Quinta-feira, 27/08/26

Fux determina que TJBA mantenha contrato de depósitos com BRB por 90 dias

Fux determina que TJBA mantenha contrato de depósitos com BRB por 90 dias
Fux determina que TJBA mantenha contrato de depósitos com BRB – Reprodução

O ministro Luiz Fux, do Supremo Tribunal Federal (STF), determinou a prorrogação do contrato, por mais 90 dias, entre o Tribunal de Justiça da Bahia (TJBA) e o Banco de Brasília (BRB) para dar continuidade aos depósitos judiciais. A medida ocorreu após pedido do Governo do Distrito Federal (GDF) e será analisada pela Segunda Turma do STF no próximo mês.

Na decisão, Fux determina que, durante o período, o TJBA se abstenha de promover a transferência da operação ou de “praticar atos materiais de migração para terceira instituição financeira”. A medida será analisada pelo plenário da Segunda Turma entre os dias 4 e 14 de setembro.

Na semana passada, a Corte baiana comunicou o fim do contrato com o BRB após 5 anos. O acordo estava previsto para encerrar nesta quinta-feira (27) e os depósitos seriam transferidos para a Caixa Econômica Federal. Segundo o TJBA, a alteração faz parte do projeto Depósito Seguro, que visa ampliar o controle sobre a gestão dos valores e reduzir a dependência de uma única instituição financeira.

De acordo com o magistrado, a transferência dos depósitos para a Caixa Econômica Federal poderia provocar impactos graves e relevantes sobre a liquidez do banco e cita um “risco sistêmico” ao mercado financeiro.

“É imperioso não se olvidar de que, no contexto apurado, não se fala tão somente em potenciais prejuízos econômicos ao BRB, com o aumento do risco de sua liquidação, ou ao Distrito Federal, como acionista majoritário e controlador, mas, em verdade, em um grave risco sistêmico, no âmbito de que o agravamento da crise pode gerar prejuízos irreparáveis à economia”, diz o documento.

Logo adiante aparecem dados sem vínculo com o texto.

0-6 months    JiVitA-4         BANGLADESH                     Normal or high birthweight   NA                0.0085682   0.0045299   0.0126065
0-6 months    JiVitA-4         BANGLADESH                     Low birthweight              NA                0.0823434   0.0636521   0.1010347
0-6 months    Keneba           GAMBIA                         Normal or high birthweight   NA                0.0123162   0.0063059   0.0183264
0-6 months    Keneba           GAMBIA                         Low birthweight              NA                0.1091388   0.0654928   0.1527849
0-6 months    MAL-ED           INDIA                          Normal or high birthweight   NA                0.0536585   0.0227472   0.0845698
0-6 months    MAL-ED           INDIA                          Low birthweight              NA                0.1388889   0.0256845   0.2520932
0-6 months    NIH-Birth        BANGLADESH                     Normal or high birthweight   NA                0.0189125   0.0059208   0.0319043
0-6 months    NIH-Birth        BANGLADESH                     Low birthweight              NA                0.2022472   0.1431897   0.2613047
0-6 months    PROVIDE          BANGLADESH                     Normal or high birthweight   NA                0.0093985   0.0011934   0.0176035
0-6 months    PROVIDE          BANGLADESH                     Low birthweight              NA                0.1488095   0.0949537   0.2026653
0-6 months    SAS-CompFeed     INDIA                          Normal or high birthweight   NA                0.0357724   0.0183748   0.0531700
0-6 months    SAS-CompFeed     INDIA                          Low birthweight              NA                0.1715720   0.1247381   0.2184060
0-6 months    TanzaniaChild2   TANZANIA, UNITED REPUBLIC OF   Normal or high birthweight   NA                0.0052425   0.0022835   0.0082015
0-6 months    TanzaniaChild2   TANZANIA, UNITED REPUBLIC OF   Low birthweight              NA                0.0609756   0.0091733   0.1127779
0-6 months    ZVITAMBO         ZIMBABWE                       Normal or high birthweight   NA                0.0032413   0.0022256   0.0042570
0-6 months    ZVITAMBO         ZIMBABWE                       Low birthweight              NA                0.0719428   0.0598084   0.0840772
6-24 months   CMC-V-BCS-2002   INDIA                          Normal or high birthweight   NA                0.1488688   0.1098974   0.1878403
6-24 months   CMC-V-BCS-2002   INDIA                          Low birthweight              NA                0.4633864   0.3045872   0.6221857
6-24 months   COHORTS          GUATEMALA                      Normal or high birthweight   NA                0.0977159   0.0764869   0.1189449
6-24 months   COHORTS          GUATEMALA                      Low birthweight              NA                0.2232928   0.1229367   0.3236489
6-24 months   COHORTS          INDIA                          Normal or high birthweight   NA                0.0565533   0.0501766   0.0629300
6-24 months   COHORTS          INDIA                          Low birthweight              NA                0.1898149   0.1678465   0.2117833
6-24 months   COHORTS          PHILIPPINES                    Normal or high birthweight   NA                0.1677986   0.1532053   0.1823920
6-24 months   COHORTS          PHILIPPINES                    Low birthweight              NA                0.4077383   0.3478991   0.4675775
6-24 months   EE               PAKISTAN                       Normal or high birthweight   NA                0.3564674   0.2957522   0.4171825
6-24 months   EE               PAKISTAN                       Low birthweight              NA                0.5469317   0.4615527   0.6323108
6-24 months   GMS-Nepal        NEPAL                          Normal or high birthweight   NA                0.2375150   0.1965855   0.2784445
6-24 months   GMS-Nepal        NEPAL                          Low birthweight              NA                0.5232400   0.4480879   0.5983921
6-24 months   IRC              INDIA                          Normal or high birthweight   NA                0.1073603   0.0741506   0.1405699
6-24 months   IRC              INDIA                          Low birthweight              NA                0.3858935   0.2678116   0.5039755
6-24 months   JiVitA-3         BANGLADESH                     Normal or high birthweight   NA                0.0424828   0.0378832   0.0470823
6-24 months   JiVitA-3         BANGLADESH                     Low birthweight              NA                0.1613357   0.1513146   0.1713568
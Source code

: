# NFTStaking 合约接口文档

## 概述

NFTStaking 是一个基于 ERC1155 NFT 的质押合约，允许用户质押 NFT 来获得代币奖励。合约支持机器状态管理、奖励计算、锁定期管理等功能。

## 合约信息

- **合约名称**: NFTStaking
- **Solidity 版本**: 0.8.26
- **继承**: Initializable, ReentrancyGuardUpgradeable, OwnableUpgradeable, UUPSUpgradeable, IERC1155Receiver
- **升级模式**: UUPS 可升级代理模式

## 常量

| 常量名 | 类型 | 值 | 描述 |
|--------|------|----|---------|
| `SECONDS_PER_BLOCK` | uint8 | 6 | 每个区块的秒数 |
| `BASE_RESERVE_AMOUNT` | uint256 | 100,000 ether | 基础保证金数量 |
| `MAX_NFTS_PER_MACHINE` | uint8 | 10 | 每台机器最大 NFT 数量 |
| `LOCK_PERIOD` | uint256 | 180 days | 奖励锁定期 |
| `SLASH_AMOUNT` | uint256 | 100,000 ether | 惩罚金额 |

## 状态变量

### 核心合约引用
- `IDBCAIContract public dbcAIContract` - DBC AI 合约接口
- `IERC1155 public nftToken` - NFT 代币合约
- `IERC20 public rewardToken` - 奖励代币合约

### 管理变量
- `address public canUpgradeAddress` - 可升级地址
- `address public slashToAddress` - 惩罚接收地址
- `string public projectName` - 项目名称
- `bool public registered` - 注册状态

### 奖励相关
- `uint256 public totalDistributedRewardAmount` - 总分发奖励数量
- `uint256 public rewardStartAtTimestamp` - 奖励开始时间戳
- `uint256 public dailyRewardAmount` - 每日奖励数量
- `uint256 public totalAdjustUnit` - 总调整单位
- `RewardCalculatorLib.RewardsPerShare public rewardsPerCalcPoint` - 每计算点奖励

O ministro também argumenta que a saída dos depósitos pode gerar um “cenário indesejado” e impactar negativamente os compromissos assumidos pelo GDF e pelo BRB no acordo firmado com a União para o empréstimo de R$ 6,6 bilhões junto ao Fundo Garantidor de Créditos (FGC) para capitalizar o banco.

“Sobretudo por se alterar o equilíbrio financeiro considerado para a resolução consensual da ação, podendo inviabilizar o atendimento de determinação do Banco Central atinente à recomposição de índices prudenciais de capital da entidade bancária distrital epigrafada e, consectariamente, motivar a deflagração de procedimentos decorrentes, tal como, a título ilustrativo, o de liquidação da citada instituição financeira”, reforçou.

Em petição encaminhada ao STF, o GDF argumentou que com o encerramento do contrato, o BRB deixaria de receber aproximadamente R$ 394 milhões mensais em novos depósito, embora permaneça obrigado a processar os levantamentos das contas sob sua administração, cujo custo operacional seria de R$ 395 milhões atualmente.

Na avaliação do professor de economia da Universidade de Brasília (UnB) César Bergo, a saída dos depósitos pode agravar a liquidez do BRB e levar outros tribunais a tomar a mesma decisão. “No plano administrativo, é o direito do tribunal transferir os recursos que estão ali, mesmo porque me parece que haveria o vencimento do contrato, então havia a necessidade reduzir os riscos”, explica.

No âmbito constitucional, ainda há um impasse se a decisão será de fato válida. “É preciso saber se realmente o STF tem esse poder. Tanto que isso vai ser julgado pelo colegiado. O STF tem que justificar porque esse conflito, o interesse e estabilidade do BRB e a continuidade das atividades desse banco deve prevalecer sobre uma decisão administrativa de um tribunal”, analisa.